Jarawa dolls sold in Port Blair shops
Last week I participated in a conference that was exhilarating as well as profoundly demoralizing. It was held in Port Blair, the capital of the Andaman and Nicobar Islands. The picturesque former penal colony in the Bay of Bengal is now a terrain contested between the remnants of aboriginal tribes like the Jarawa and the Onge, and a growing population of settlers from the Indian mainland. The point of the gathering was to discuss the future of the aborigines.
I have studied the history of the
Andamans for many years, but this was my first conference on the Andamans in the Andamans. So there we were for
two days, packed into a crowded hall, a motley collection of
anthropologists, historians, activists, local politicians, bureaucrats and even
a general (the Lieutenant Governor of the islands). There was the kindly, thoughtful,
former director of the Anthropological Survey of India, along with a contingent from the current AnSI. There was Charles
Darwin’s great-great-grandson, albeit in his capacity as an anthropologist
convinced that capitalism will soon collapse. There was a retired IAS officer,
also a trained anthropologist, with the look and manner of a mad Tantrik. There
was an activist who, in the spirit of full disclosure, had written about her
excitement when a naked Jarawa man felt her breasts in the jungle (supposedly it’s the Jarawa way of confirming that clothed women are in fact female, but it could also be that most men are fourteen-year-old boys at heart),
but who wanted to complain about the new Jarawa habit of downloading
pornography on their cell phones. There were journalists and television
cameras. There were, of course, no Andamanese present at this meeting about
their future, except for a Great Andamanese woman who silently served tea to
the participants before disappearing. (There was a Nicobarese activist and an anthropologist,
but the Nicobarese are not black-skinned and are excused from having to be ‘primitive’
all the time.)
Such a gathering would have been
unthinkable at a conference in America, where the divide between the academic
and non-academic worlds is rarely breached in practice, and academic gatherings
are staid, polite and ritualistic. But in Port Blair, there were sharp clashes
of actual interests and not just veiled egos: the bureaucrats resented the
activists, the academic anthropologists resented the government types, the
settler-politicians resented the bleeding-heart defenders of aborigines,
the general resented the civilians, and nobody liked the historians. People
shouted angrily, interrupted speakers in mid-presentation, tried to grab the
microphone, burst into tears, refused to leave the podium, inserted themselves
into panels without warning (one panel ended up having eleven presentations), and stormed out. Terrible drivel was punctuated by
informative presentations. And although I too stormed out at one point (only to
be placated and return like a prima donna), there was something politically
alive about the whole thing: a sense of real stakes.
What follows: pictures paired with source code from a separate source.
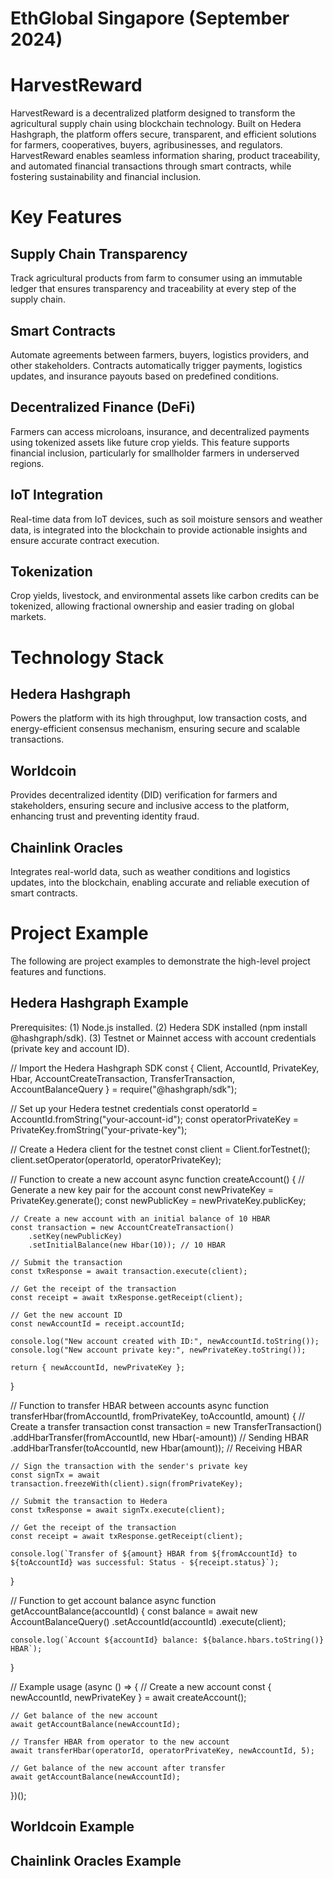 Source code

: # EthGlobal Singapore (September 2024)

# HarvestReward
HarvestReward is a decentralized platform designed to transform the agricultural supply chain using blockchain technology. Built on Hedera Hashgraph, the platform offers secure, transparent, and efficient solutions for farmers, cooperatives, buyers, agribusinesses, and regulators. HarvestReward enables seamless information sharing, product traceability, and automated financial transactions through smart contracts, while fostering sustainability and financial inclusion.

# Key Features
## Supply Chain Transparency
Track agricultural products from farm to consumer using an immutable ledger that ensures transparency and traceability at every step of the supply chain.

## Smart Contracts
Automate agreements between farmers, buyers, logistics providers, and other stakeholders. Contracts automatically trigger payments, logistics updates, and insurance payouts based on predefined conditions.

## Decentralized Finance (DeFi)
Farmers can access microloans, insurance, and decentralized payments using tokenized assets like future crop yields. This feature supports financial inclusion, particularly for smallholder farmers in underserved regions.

## IoT Integration
Real-time data from IoT devices, such as soil moisture sensors and weather data, is integrated into the blockchain to provide actionable insights and ensure accurate contract execution.

## Tokenization
Crop yields, livestock, and environmental assets like carbon credits can be tokenized, allowing fractional ownership and easier trading on global markets.

# Technology Stack

## Hedera Hashgraph
Powers the platform with its high throughput, low transaction costs, and energy-efficient consensus mechanism, ensuring secure and scalable transactions.

## Worldcoin
Provides decentralized identity (DID) verification for farmers and stakeholders, ensuring secure and inclusive access to the platform, enhancing trust and preventing identity fraud.

## Chainlink Oracles
Integrates real-world data, such as weather conditions and logistics updates, into the blockchain, enabling accurate and reliable execution of smart contracts.

# Project Example

The following are project examples to demonstrate the high-level project features and functions. 

## Hedera Hashgraph Example

Prerequisites:
(1) Node.js installed.
(2) Hedera SDK installed (npm install @hashgraph/sdk).
(3) Testnet or Mainnet access with account credentials (private key and account ID).

// Import the Hedera Hashgraph SDK
const { Client, AccountId, PrivateKey, Hbar, AccountCreateTransaction, TransferTransaction, AccountBalanceQuery } = require("@hashgraph/sdk");

// Set up your Hedera testnet credentials
const operatorId = AccountId.fromString("your-account-id");
const operatorPrivateKey = PrivateKey.fromString("your-private-key");

// Create a Hedera client for the testnet
const client = Client.forTestnet();
client.setOperator(operatorId, operatorPrivateKey);

// Function to create a new account
async function createAccount() {
    // Generate a new key pair for the account
    const newPrivateKey = PrivateKey.generate();
    const newPublicKey = newPrivateKey.publicKey;

    // Create a new account with an initial balance of 10 HBAR
    const transaction = new AccountCreateTransaction()
        .setKey(newPublicKey)
        .setInitialBalance(new Hbar(10)); // 10 HBAR

    // Submit the transaction
    const txResponse = await transaction.execute(client);

    // Get the receipt of the transaction
    const receipt = await txResponse.getReceipt(client);

    // Get the new account ID
    const newAccountId = receipt.accountId;

    console.log("New account created with ID:", newAccountId.toString());
    console.log("New account private key:", newPrivateKey.toString());

    return { newAccountId, newPrivateKey };
}

// Function to transfer HBAR between accounts
async function transferHbar(fromAccountId, fromPrivateKey, toAccountId, amount) {
    // Create a transfer transaction
    const transaction = new TransferTransaction()
        .addHbarTransfer(fromAccountId, new Hbar(-amount))  // Sending HBAR
        .addHbarTransfer(toAccountId, new Hbar(amount));    // Receiving HBAR

    // Sign the transaction with the sender's private key
    const signTx = await transaction.freezeWith(client).sign(fromPrivateKey);

    // Submit the transaction to Hedera
    const txResponse = await signTx.execute(client);

    // Get the receipt of the transaction
    const receipt = await txResponse.getReceipt(client);

    console.log(`Transfer of ${amount} HBAR from ${fromAccountId} to ${toAccountId} was successful: Status - ${receipt.status}`);
}

// Function to get account balance
async function getAccountBalance(accountId) {
    const balance = await new AccountBalanceQuery()
        .setAccountId(accountId)
        .execute(client);

    console.log(`Account ${accountId} balance: ${balance.hbars.toString()} HBAR`);
}

// Example usage
(async () => {
    // Create a new account
    const { newAccountId, newPrivateKey } = await createAccount();

    // Get balance of the new account
    await getAccountBalance(newAccountId);

    // Transfer HBAR from operator to the new account
    await transferHbar(operatorId, operatorPrivateKey, newAccountId, 5);

    // Get balance of the new account after transfer
    await getAccountBalance(newAccountId);
})();

## Worldcoin Example

## Chainlink Oracles Example






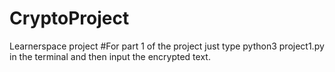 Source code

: # CryptoProject
Learnerspace project
#For part 1 of the project just type python3 project1.py in the terminal and then input the encrypted text.
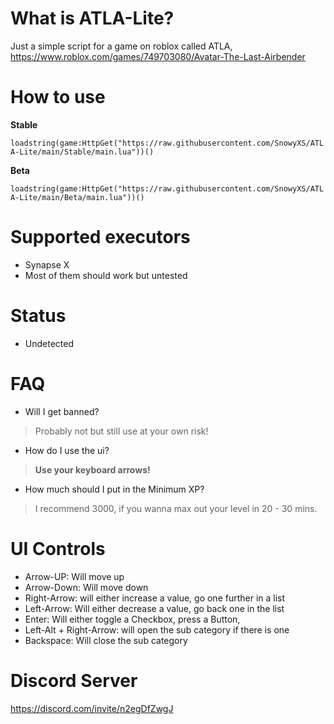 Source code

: # What is ATLA-Lite?
Just a simple script for a game on roblox called ATLA,
https://www.roblox.com/games/749703080/Avatar-The-Last-Airbender
# How to use
**Stable**

`loadstring(game:HttpGet("https://raw.githubusercontent.com/SnowyXS/ATLA-Lite/main/Stable/main.lua"))()`

**Beta**

`loadstring(game:HttpGet("https://raw.githubusercontent.com/SnowyXS/ATLA-Lite/main/Beta/main.lua"))()`
# Supported executors
- Synapse X 
- Most of them should work but untested
# Status
- Undetected
# FAQ
- Will I get banned? 
> Probably not but still use at your own risk!
- How do I use the ui?
> **Use your keyboard arrows!**
- How much should I put in the Minimum XP?
> I recommend 3000, if you wanna max out your level in 20 - 30 mins.
# UI Controls
- Arrow-UP: Will move up
- Arrow-Down: Will move down
- Right-Arrow: will either increase a value, go one further in a list
- Left-Arrow: Will either decrease a value, go back one in the list
- Enter: Will either toggle a Checkbox, press a Button, 
- Left-Alt + Right-Arrow: will open the sub category if there is one
- Backspace: Will close the sub category
# Discord Server
https://discord.com/invite/n2egDfZwgJ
By the end of the conference, intensity had turned into disgust. The absence of the Andamanese from the
conference, except to serve tea to middle-class citizens who loved
hunter-gatherers but had no intention of doing much hunting or gathering, had
become both literal and a metaphor of Indian democracy. In the place of aborigines
and their views, was the verbiage of the civilized: administrators of
‘primitive tribes’ who wanted to deflect criticism, settlers who wanted access
to the tribal reserve, activists who were thoroughly invested in their
self-appointed guardianship of the primitives. The Tantrik
administrator-anthropologist declared without embarrassment or irony that Onges
and Jarawas should be encouraged by their government-affiliated minders to work
for provisions, but only to preserve their self-esteem; they
must not be paid monetary wages under any circumstances. Money, like politics, porn
and self-representation, would be the apple in paradise.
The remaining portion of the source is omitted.